As we saw in the General Election, it has driven the party to a polar position whereby almost all they ever talk about is indyref 2. Even when they are trying to talk about something else, like the state of our schools, they end up talking about indyref 2: ‘Nicola Sturgeon is too busy pushing for another independence referendum to pay attention to our failing schools’ etc. Like all strategies, it’s good when it works, but the trouble is that two Thursdays ago it didn’t work.

This one-dimensional approach has had the curious consequence of weakening the faith of the Scottish Tory party in the Union itself. They have become so institutionally obsessed with the holding of a second referendum being sacrilegious that they appear to have lost all confidence in being able to win the thing.

It is in this approach where, perhaps, we may just find Mr Johnson and the team around him raising eyebrows. The Scottish Tories’ paranoid pessimism is about as far removed from Mr Johnson’s default optimism as it is possible to be.

So, what does the optimistic Unionist do? Well, perhaps he calls the SNP’s bluff. Perhaps he reads the environment in Scotland and thinks he can win a referendum, ending this argument for, as we saw in Quebec, that is what another defeat would do. Perhaps he looks at the SNP’s policy of re-entering the European Union and sees an open goal opportunity to warn of the risk of a customs border from Gretna to Berwick. There’s no equivalent of the Irish Sea to bury that border in, he may think.

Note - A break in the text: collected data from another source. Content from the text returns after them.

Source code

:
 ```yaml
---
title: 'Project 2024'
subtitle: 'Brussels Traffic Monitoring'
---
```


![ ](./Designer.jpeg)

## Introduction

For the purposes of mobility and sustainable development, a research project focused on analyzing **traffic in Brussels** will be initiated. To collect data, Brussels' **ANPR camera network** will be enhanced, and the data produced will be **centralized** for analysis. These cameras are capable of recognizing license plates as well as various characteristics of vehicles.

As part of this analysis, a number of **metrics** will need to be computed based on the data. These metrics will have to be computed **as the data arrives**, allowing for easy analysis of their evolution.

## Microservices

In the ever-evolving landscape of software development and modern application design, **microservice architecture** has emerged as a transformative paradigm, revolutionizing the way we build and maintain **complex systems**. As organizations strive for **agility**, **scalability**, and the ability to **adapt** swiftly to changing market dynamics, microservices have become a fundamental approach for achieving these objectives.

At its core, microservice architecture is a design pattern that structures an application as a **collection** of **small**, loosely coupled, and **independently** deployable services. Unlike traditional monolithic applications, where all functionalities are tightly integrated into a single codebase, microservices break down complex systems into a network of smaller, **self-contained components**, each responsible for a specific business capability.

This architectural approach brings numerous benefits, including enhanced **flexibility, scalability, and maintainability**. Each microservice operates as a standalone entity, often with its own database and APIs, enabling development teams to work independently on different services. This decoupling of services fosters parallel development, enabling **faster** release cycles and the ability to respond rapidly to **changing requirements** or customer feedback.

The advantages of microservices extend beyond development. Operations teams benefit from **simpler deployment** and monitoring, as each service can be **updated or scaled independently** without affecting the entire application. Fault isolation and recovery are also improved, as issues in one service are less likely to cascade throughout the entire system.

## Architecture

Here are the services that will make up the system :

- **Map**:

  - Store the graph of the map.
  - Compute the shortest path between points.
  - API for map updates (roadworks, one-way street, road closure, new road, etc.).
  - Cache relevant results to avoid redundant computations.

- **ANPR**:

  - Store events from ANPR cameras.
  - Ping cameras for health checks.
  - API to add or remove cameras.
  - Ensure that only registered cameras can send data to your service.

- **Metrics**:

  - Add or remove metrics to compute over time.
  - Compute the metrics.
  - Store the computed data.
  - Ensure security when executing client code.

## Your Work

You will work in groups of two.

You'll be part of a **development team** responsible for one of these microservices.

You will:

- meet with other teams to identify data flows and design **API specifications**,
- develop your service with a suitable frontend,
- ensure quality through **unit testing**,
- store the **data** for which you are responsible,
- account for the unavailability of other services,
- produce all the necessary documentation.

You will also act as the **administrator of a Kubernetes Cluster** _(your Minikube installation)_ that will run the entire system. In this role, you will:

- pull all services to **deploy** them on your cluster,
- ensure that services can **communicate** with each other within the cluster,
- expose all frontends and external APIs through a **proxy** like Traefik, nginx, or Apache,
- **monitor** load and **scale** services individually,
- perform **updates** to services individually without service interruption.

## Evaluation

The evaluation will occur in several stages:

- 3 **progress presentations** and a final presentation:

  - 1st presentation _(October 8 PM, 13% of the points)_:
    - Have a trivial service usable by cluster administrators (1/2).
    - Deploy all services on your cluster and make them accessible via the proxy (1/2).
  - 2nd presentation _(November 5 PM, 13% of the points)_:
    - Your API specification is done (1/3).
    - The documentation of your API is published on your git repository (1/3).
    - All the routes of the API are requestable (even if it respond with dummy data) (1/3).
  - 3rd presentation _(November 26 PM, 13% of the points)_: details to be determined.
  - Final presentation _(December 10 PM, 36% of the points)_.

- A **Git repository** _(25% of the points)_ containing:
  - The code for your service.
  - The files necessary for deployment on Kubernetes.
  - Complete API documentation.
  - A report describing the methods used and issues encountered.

The optimistic Unionist may think, after already having said No in an independence referendum, and then having witnessed the extreme difficulties and uncertainty inflicted on Scotland by Brexit, that the Scottish people may stick with the devil they know.

But most of all, the optimistic Unionist may see that the union has been placed in danger not by Brexit, as people lazily assume, but by asymmetric and insufficient devolution over the last 20 years. He may realise that Britain remains heavily centralised; that Scotland has always wanted ‘something in the middle’ far more than it has wanted either the status quo or independence; that his new voters in the north of England have been disempowered by devolution and have no outlet with which to legitimately express their Englishness.

The optimistic Unionist may rate his chances not just of beating Scottish nationalism, preventing any surge in Welsh nationalism, and pulling the wandering eyes of the Ulstermen back east and away from the south, but of reshaping the UK forever, offering true home rule to the nations and perhaps even creating a bespoke solution for his former fiefdom in London.

The Tories have never asked themselves the question: “What does the SNP not want us to do?”. If they did, they may hear this answer: “Hold a second independence referendum in May 2020”.